**REQUIRED WORK:**
Give the number of lines below that contain "allMatch", with no other output.

**DATA PROVIDED:**
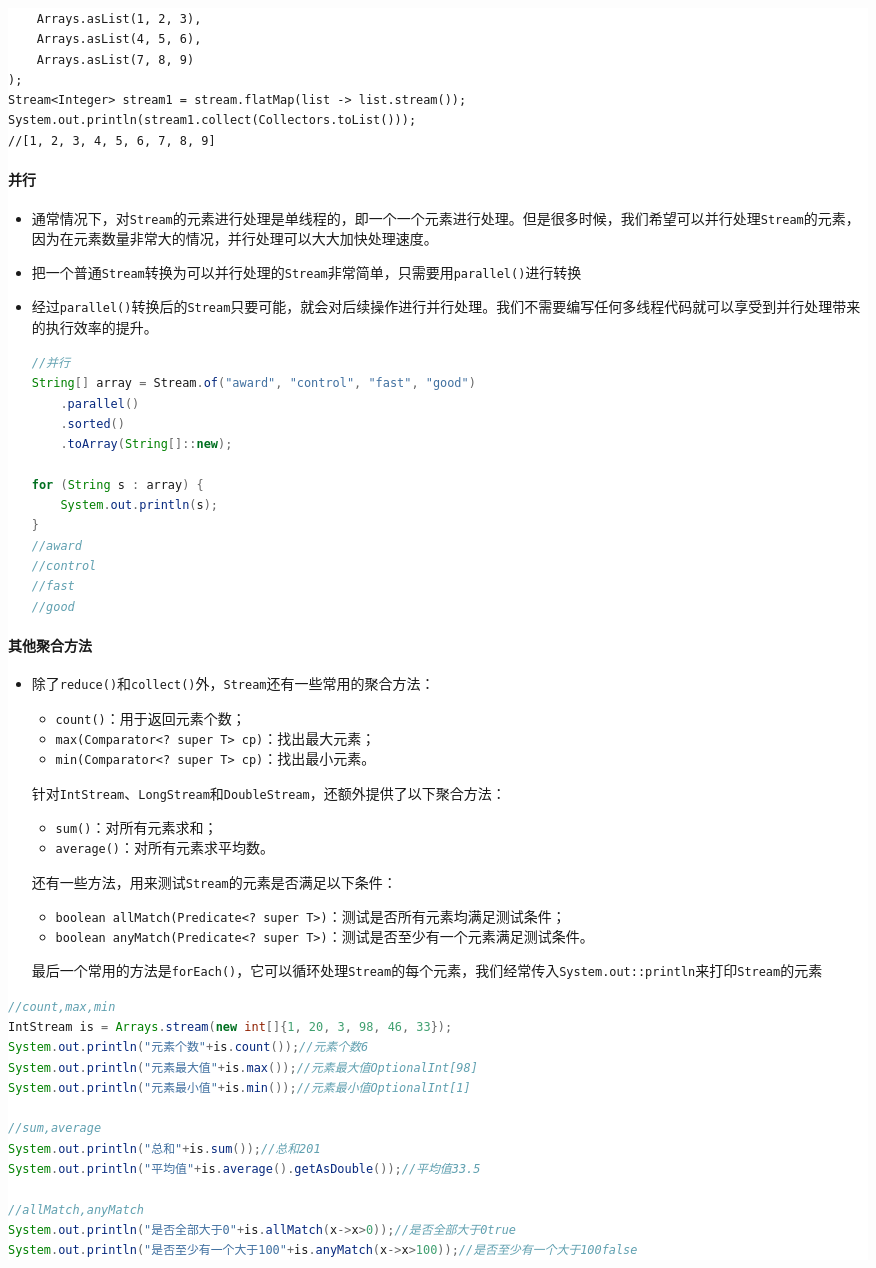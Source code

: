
   ```
      Arrays.asList(1, 2, 3),
      Arrays.asList(4, 5, 6),
      Arrays.asList(7, 8, 9)
  );
  Stream<Integer> stream1 = stream.flatMap(list -> list.stream());
  System.out.println(stream1.collect(Collectors.toList()));
  //[1, 2, 3, 4, 5, 6, 7, 8, 9]
  ```

#### 并行

- 通常情况下，对`Stream`的元素进行处理是单线程的，即一个一个元素进行处理。但是很多时候，我们希望可以并行处理`Stream`的元素，因为在元素数量非常大的情况，并行处理可以大大加快处理速度。

- 把一个普通`Stream`转换为可以并行处理的`Stream`非常简单，只需要用`parallel()`进行转换

- 经过`parallel()`转换后的`Stream`只要可能，就会对后续操作进行并行处理。我们不需要编写任何多线程代码就可以享受到并行处理带来的执行效率的提升。

  ```java
  //并行
  String[] array = Stream.of("award", "control", "fast", "good")
      .parallel()
      .sorted()
      .toArray(String[]::new);
  
  for (String s : array) {
      System.out.println(s);
  }
  //award
  //control
  //fast
  //good
  ```

#### 其他聚合方法

- 除了`reduce()`和`collect()`外，`Stream`还有一些常用的聚合方法：

  - `count()`：用于返回元素个数；
  - `max(Comparator<? super T> cp)`：找出最大元素；
  - `min(Comparator<? super T> cp)`：找出最小元素。

  针对`IntStream`、`LongStream`和`DoubleStream`，还额外提供了以下聚合方法：

  - `sum()`：对所有元素求和；
  - `average()`：对所有元素求平均数。

  还有一些方法，用来测试`Stream`的元素是否满足以下条件：

  - `boolean allMatch(Predicate<? super T>)`：测试是否所有元素均满足测试条件；
  - `boolean anyMatch(Predicate<? super T>)`：测试是否至少有一个元素满足测试条件。

  最后一个常用的方法是`forEach()`，它可以循环处理`Stream`的每个元素，我们经常传入`System.out::println`来打印`Stream`的元素

```java
//count,max,min
IntStream is = Arrays.stream(new int[]{1, 20, 3, 98, 46, 33});
System.out.println("元素个数"+is.count());//元素个数6
System.out.println("元素最大值"+is.max());//元素最大值OptionalInt[98]
System.out.println("元素最小值"+is.min());//元素最小值OptionalInt[1]

//sum,average
System.out.println("总和"+is.sum());//总和201
System.out.println("平均值"+is.average().getAsDouble());//平均值33.5

//allMatch,anyMatch
System.out.println("是否全部大于0"+is.allMatch(x->x>0));//是否全部大于0true
System.out.println("是否至少有一个大于100"+is.anyMatch(x->x>100));//是否至少有一个大于100false
```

**OUTPUT:**
3